Does Covid-19 cause erectile dysfunction and low libido?

The Claim: Does Covid-19 cause erectile dysfunction and low libido?
The Verdict: claim verdict

On August 3, 2020. The Chronicle published an article titled, Covid-19 after effects: Life-long battle for recovered patients, where they interviewed a medical doctor, Dr Khayelihle Dube who said loss of libido in both men and women, caused by a combination of factors, may occur after a person recovers from Covid-19.
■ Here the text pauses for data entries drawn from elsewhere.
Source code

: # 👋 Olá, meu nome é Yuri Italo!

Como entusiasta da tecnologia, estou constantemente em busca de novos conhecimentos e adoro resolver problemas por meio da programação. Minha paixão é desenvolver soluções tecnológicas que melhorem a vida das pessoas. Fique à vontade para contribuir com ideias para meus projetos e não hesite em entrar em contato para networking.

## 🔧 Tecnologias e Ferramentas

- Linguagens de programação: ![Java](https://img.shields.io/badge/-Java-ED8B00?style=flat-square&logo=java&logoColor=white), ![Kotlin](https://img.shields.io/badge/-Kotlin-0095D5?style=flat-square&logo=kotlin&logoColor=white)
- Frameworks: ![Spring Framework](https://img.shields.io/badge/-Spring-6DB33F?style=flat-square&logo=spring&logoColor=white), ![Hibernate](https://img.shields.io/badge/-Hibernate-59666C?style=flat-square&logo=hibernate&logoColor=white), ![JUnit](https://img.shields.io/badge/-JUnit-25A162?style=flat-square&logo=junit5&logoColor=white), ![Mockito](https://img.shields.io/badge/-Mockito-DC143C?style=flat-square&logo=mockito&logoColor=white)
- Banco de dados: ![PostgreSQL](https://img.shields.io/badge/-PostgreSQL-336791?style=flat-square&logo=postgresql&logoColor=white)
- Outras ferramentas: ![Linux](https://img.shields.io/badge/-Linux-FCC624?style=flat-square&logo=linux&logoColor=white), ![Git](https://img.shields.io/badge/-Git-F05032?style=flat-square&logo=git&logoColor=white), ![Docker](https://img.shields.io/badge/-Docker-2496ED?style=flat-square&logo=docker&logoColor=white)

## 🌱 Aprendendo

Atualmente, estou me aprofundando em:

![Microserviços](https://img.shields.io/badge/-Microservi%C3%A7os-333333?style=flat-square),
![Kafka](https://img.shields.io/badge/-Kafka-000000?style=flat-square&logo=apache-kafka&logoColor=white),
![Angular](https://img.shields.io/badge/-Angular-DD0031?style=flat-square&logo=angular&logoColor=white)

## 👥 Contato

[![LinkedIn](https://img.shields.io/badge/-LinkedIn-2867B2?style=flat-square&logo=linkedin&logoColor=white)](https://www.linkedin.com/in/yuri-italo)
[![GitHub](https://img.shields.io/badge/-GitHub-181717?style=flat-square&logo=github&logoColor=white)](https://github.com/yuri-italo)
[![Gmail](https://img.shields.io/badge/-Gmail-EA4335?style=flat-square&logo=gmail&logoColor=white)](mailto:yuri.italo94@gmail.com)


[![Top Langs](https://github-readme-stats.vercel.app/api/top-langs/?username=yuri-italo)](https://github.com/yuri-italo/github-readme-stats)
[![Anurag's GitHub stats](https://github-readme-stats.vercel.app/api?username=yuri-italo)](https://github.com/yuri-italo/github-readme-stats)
“Erectile dysfunction may or may not happen as that is caused by two things, physical and psychological reasons. If a patient has brain fog and they have difficulties in thinking they may just be stressed which causes erectile dysfunction. Covid-19 can affect one’s arteries and to sustain an erection one needs a good blood supply so if arteries that are delivering blood to the penis are not working properly, then one won’t just have an erection or sustain one,” said Dr Dube.

CITE spoke to another medical doctor, Dr Brian Mbanje who explained that there has not been enough research as yet to confirm for certain that survivors of Covid-19 may suffer erectile dysfunction. 

“Inflammation does occur on several body parts but it is difficult to say that it causes low libido because libido comes from a feeling of wanting someone hence it becomes complex to conclude,” said Dr Mbanje. 

“There is need for more time to carry out more studies to ascertain that indeed it causes erectile dysfunction. Erectile dysfunction, unlike libido, is easier to determine if it can be affected because it is physical and one can see that there is no erection or that the sexual intercourse is not lasting.”

A Journal of Gynecology Obstetrics and Human Reproduction cites there is not enough data on the effect of COVID-19 on genitalia and sexual behaviour. However, some studies differed from one country to another stated a change in sexual behaviour. 

In a survey done by NBC News, in a group of just over 9000 people, only 24 % said COVID-19 infection had positively affected their sex lives, 28% were neutral, and 47% said it had negative effects.